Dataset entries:
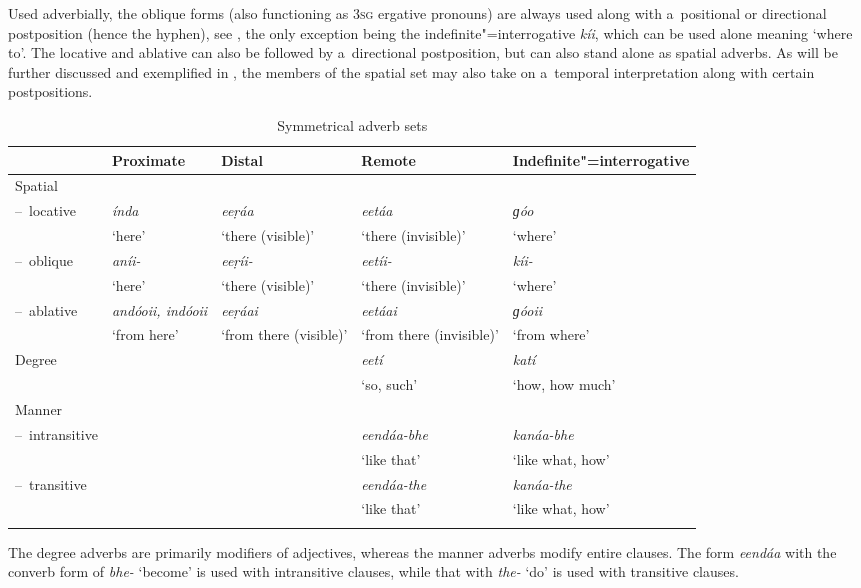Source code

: Used adverbially, the oblique forms (also functioning as \textsc{3sg} ergative pronouns) are always used
along with a~positional or directional postposition (hence the hyphen), see , the only
exception being the indefinite"=interrogative \textit{kíi}, which can be used alone meaning
`where to'. The locative and ablative can also be followed by a~directional postposition, but can
also stand alone as spatial adverbs. As will be further discussed and exemplified in , the
members of the spatial set may also take on a~temporal interpretation along with certain
postpositions.


\begin{table}[ht]
\caption{Symmetrical adverb sets}
\begin{tabularx}{\textwidth}{ l Q Q Q Q }
\lsptoprule
&
Proximate &
Distal &
Remote &
Indefinite"=interrogative\\\hline
Spatial &
&
&
&
\\
--~locative &
\textit{índa} &
\textit{eeṛáa} &
\textit{eetáa} &
\textit{ɡóo} \\
&
`here' &
`there (visible)' &
`there (invisible)' &
`where'\\
--~oblique &
\textit{aníi-} &
\textit{eeṛíi-} &
\textit{eetíi-} &
\textit{kíi-} \\
&
`here' &
`there (visible)' &
`there (invisible)' &
`where'\\
--~ablative &
\textit{andóoii, indóoii} &
\textit{eeṛáai} &
\textit{eetáai} &
\textit{ɡóoii} \\
&
`from here' &
`from there (visible)' &
`from there (invisible)' &
`from where'\\
Degree &
&
&
\textit{eetí} &
\textit{katí} \\
&
&
&
`so, such' &
`how, how much'\\
Manner &
&
&
&
\\
--~intransitive &
&
&
\textit{eendáa-bhe} &
\textit{kanáa-bhe} \\
&
&
&
`like that' &
`like what, how'\\
--~transitive &
&
&
\textit{eendáa-the} &
\textit{kanáa-the} \\
&
&
&
`like that' &
`like what, how'\\\lspbottomrule
\end{tabularx}
\label{tab:7-1}
\end{table}

The degree adverbs are primarily modifiers of adjectives, whereas the manner adverbs modify entire clauses. The form \textit{eendáa} with the converb form of \textit{bhe-} `become' is used with intransitive clauses, while that with \textit{the-} `do' is used with transitive clauses. 

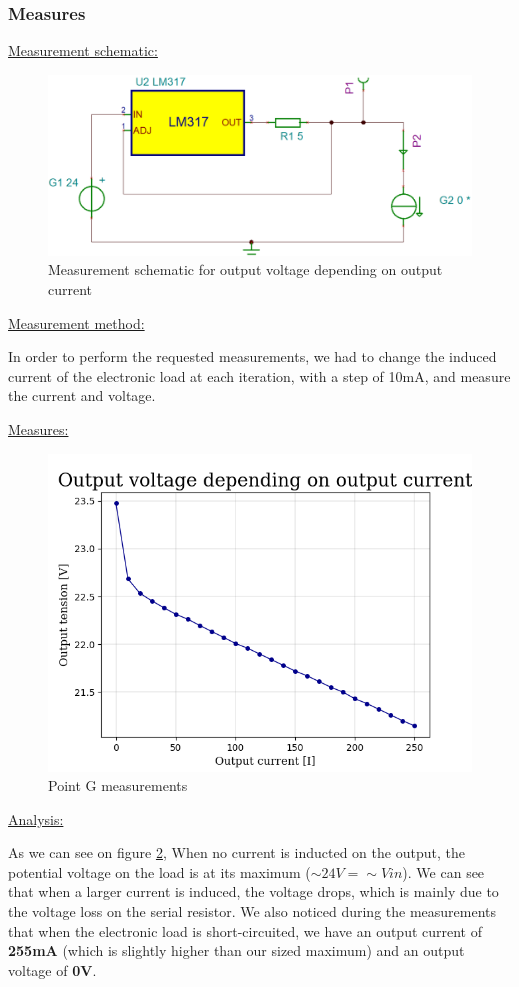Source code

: {\clearpage

\subsubsection{Measures}
\underline{Measurement schematic:}
\begin{figure}[h]
	\centering
	\includegraphics[width=0.6\linewidth]{../../SchemaMesureChargeElectronique}
	\caption{Measurement schematic for output voltage depending on output current}
	\label{fig:schemamesurechargeelectronique}
\end{figure}

\underline{Measurement method:}

In order to perform the requested measurements, we had to change the induced current of the electronic load at each iteration, with a step of 10mA, and measure the current and voltage.\vspace{+6pt}

\underline{Measures:}
\begin{figure}[h]
	\centering
	\includegraphics[width=0.7\linewidth]{../../Grph-pointG}
	\caption{Point G measurements}
	\label{fig:grph-pointg}
\end{figure}

\clearpage
\underline{Analysis:}

As we can see on figure \ref{fig:grph-pointg}, When no current is inducted on the output, the potential voltage on the load is at its maximum (\textbf{$\sim 24V = \sim Vin$}). We can see that when a larger current is induced, the voltage drops, which is mainly due to the voltage loss on the serial resistor. We also noticed during the measurements that when the electronic load is short-circuited, we have an output current of \textbf{255mA} (which is slightly higher than our sized maximum) and an output voltage of \textbf{0V}.

}
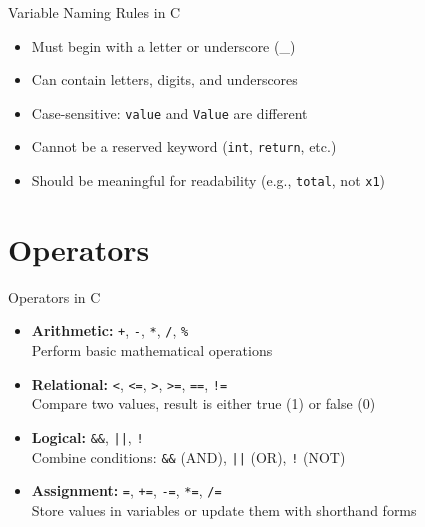 \documentclass[12pt, aspectratio=169]{beamer}
\begin{document}
    \begin{frame}{Variable Naming Rules in C}
        \begin{itemize}
            \item Must begin with a letter or underscore (\_)
            \item Can contain letters, digits, and underscores
            \item Case-sensitive: \texttt{value} and \texttt{Value} are different
            \item Cannot be a reserved keyword (\texttt{int}, \texttt{return}, etc.)
            \item Should be meaningful for readability (e.g., \texttt{total}, not \texttt{x1})
        \end{itemize}
    \end{frame}


    \section{Operators}

    \begin{frame}{Operators in C}
        \begin{itemize}
            \item \textbf{Arithmetic:} \texttt{+}, \texttt{-}, \texttt{*}, \texttt{/}, \texttt{\%} \\
                Perform basic mathematical operations
            \item \textbf{Relational:} \texttt{<}, \texttt{<=}, \texttt{>}, \texttt{>=}, \texttt{==}, \texttt{!=} \\
                Compare two values, result is either true (1) or false (0)
            \item \textbf{Logical:} \texttt{\&\&}, \texttt{||}, \texttt{!} \\
                Combine conditions: \texttt{\&\&} (AND), \texttt{||} (OR), \texttt{!} (NOT)
            \item \textbf{Assignment:} \texttt{=}, \texttt{+=}, \texttt{-=}, \texttt{*=}, \texttt{/=} \\
                Store values in variables or update them with shorthand forms
        \end{itemize}
    \end{frame}
\end{document}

Work instruction:
Filter the lines above, keeping each one that contains the string "schematic".

Task answer:
\underline{Measurement schematic:}
	\caption{Measurement schematic for output voltage depending on output current}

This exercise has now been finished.